La tipologia dei materiali raccolti è naturalmente eterogenea: componenti dei veicoli dei vigili del fuoco estratte dalle macerie, segnaletica proveniente dalle torri gemelle, merce proveniente dai negozi vicini, come la collezione di jeans Levi's e Ralph Lauren coperti di polvere e detriti tossici recuperati alla fine dello scorso ottobre dal "Chelsea Jeans Store", davanti al quale, dopo l'11 settembre, centinaia di migliaia di visitatori hanno formato interminabili file.
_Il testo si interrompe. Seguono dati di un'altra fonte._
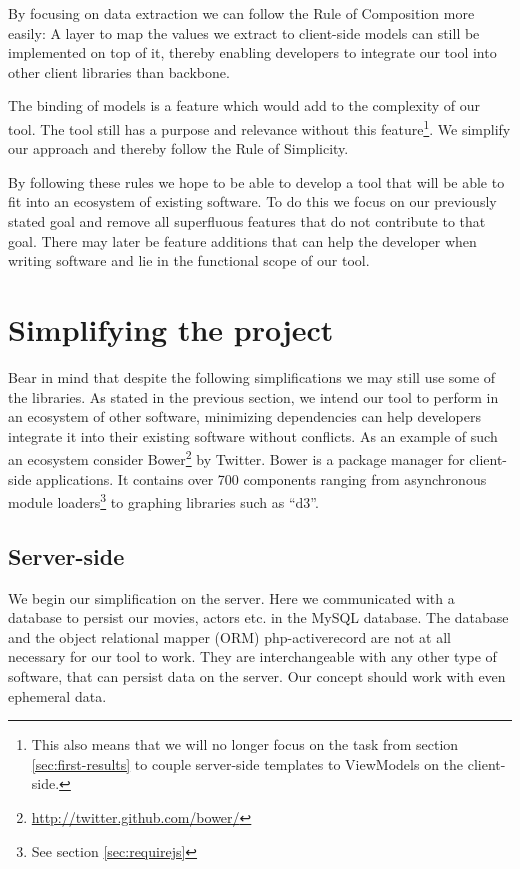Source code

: \documentclass[thesis.tex]{subfiles}
\begin{document}
By focusing on data extraction we can follow the Rule of Composition more
easily: A layer to map the values we extract to client-side models can still be
implemented on top of it, thereby enabling developers to integrate our tool into
other client libraries than backbone.

The binding of models is a feature which would add to the complexity of our
tool. The tool still has a purpose and relevance without this
feature\footnote{This also means that we will no longer focus on the task from
	section \ref{sec:first-results} to couple server-side templates to ViewModels
	on the client-side.}.
We simplify our approach and thereby follow the Rule of Simplicity.

By following these rules we hope to be able to develop a tool that will be able
to fit into an ecosystem of existing software. To do this we focus on our
previously stated goal and remove all superfluous features that do not
contribute to that goal. There may later be feature additions that can help the
developer when writing software and lie in the functional scope of our tool.

\section{Simplifying the project}
\label{sec:simplifying}
Bear in mind that despite the following simplifications we may still use some
of the libraries.
As stated in the previous section, we intend our tool to perform in an ecosystem
of other software, minimizing dependencies can help developers integrate it into
their existing software without conflicts. As an example of such an ecosystem
consider Bower\footnote{\url{http://twitter.github.com/bower/}} by Twitter.
Bower is a package manager for client-side applications. It contains over 700
components ranging from asynchronous module
loaders\footnote{See section \ref{sec:requirejs}} to graphing libraries such
as ``d3''.

\subsection{Server-side}
\label{sec:simple-server}
We begin our simplification on the server. Here we communicated with a database
to persist our movies, actors etc. in the MySQL database. The database and the
object relational mapper (ORM) php-activerecord are not at all necessary for our
tool to work. They are interchangeable with any other type of software, that can
persist data on the server. Our concept should work with even ephemeral data.
\end{document}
La New York Historical Society intende esporli, contenuti in un apposito ambiente ermetico, nella futura mostra "Unfinished Lives" ("Vite incompiute"): "È importante conservare la struttura, la consistenza e il colore della polvere sulle maglie con la bandiera americana di Ralph Lauren e sui Levi's, perché questa è l'uniforme americana" ha dichiarato Amy Weinstein, una delle curatrici della Society. Sono stati prelevati e conservati anche i memorial walls, i "muri della memoria" sorti un po' dovunque in città subito dopo l'attacco, nonché la varia gamma di souvenir delle bancarelle. Un già pianificato calendario triennale di mostre e conferenze dovrebbe illustrare tutti questi oggetti al pubblico, oggetti che secondo i curatori sono in grado di "offrire prospettive storiche sugli avvenimenti e su come i newyorkesi hanno sostenuto e superato straordinarie sfide nel passato".

Nel frattempo un problema di prospettiva storica molto più complesso e pressante è quello che si trovano ad affrontare gli architetti selezionati dal consorzio pubblico creato per soprintendere alla ricostruzione dell'intera area: nei progetti richiesti, infatti, devono essere compresi anche un memoriale o un museo. Le indiscrezioni trapelate all'inizio dell'estate scorsa sulle proposte che si andavano definendo - tra cui quelle di Richard Meier, Norman Foster e Daniel Libeskind - hanno suscitato lo sdegno generale e la letterale derisione in quanto ritenute eccessivamente "sperimentali" e totalmente inappropriate per un luogo dal significato e dalle implicazioni così profondamente emotive.

L'esigenza chiaramente espressa dalle associazioni civiche più direttamente coinvolte (i familiari delle vittime, gli ex residenti, i titolari di attività economiche e culturali) è che l'area non venga trasformata in un mausoleo, ma neppure in un parco tematico o in un laboratorio sperimentale per la velleitaria fantasia degli architetti. L'esempio più volte citato, da cui trarre ispirazione, è il Vietnam Veterans Memorial di Washington, considerato una sorta di anti-monumento modernista per il suo essere astratto, orizzontale, testuale con i nomi elencati senza alcuna gerarchizzazione. In opposizione alla insita ridondanza delle realizzazioni architettoniche è stato proposto anche il "valore" morale del vuoto, ossia l'opzione di una non ricostruzione, per sottolineare uno spazio che, seppure destinato a essere di nuovo riempito, continuerà inevitabilmente a essere testimonianza di assenza e perdita.

In attesa che New York, e con essa l'intera America, scelga in che modo commemorare il proprio lutto, tocca ai musei, e agli storici, ricordare ciò che tutti gli altri desiderano dimenticare.